Instead of having folks leave the page to go learn on an FAQ page and potentially bounce, or cause the CX team a ton of extra tickets, they added it right there.

Hexclad is another excellent example of adding relevant information on the product page, cultivated uniquely for their ideal shopper: an aspiring chef.

I love the product summary answering the #1 question: “If I spend $400 on six pcs, am I all set?”

Scroll down to see the review highlight with the heading “Real chefs people, Real reviews.”

Chef’s kiss (sorry).

Biggest learning: cater your PDP to potential customers, and ensure you answer questions and educate.
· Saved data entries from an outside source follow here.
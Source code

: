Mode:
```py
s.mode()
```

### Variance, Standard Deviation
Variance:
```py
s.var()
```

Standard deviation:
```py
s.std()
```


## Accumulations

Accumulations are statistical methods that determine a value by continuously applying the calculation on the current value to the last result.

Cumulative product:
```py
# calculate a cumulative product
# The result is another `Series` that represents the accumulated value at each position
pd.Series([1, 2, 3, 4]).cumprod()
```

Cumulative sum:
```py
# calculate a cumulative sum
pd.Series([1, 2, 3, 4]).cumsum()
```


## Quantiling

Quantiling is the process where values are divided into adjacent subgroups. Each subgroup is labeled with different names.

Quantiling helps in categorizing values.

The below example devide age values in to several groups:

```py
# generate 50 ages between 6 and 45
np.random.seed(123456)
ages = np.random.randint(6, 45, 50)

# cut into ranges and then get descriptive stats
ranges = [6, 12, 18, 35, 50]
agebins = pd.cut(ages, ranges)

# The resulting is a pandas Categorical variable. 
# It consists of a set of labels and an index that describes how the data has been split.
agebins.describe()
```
Beyond the Purchase: Leveraging Email and SMS to Increase Product Usage

Yeah, a splashy discount might be the easiest lever to pull to get people to return and purchase again, but here’s a more thoughtful approach:

Utilize your post-purchase email and SMS flows to re-sell the product and how it’s a solution to the problem they are trying to solve.

Specific categories such as mattresses and bikes might not be the easiest to get a second purchase from your customer using education.

However, it’ll still help customers get the most of what they spent their hard-earned money on, and ensure that they share your brand with a friend.

I love how SaaS companies think about this with customer success teams, but we are still hardly scratching the surface.

Instead of sending long plain-text emails justifying your latest price increase, get ahead of this by ensuring customers are leveraging your tool so well that they think the price is a steal.

You can undoubtedly sprinkle in some thoughtful upselling in your post-purchase flow, but first things first, make sure your customers deeply understand how to get value from the thing they just spent their hard-earned money on.

As marketers, we often get tangled in the things that “work” and forget the importance of being human and ensuring customers are happy before we upsell.

Joanne is putting her final touches on a substantial post-purchase flow we’ve been working on at JRB, and I’m excited to share some peeks once it’s ready to go live.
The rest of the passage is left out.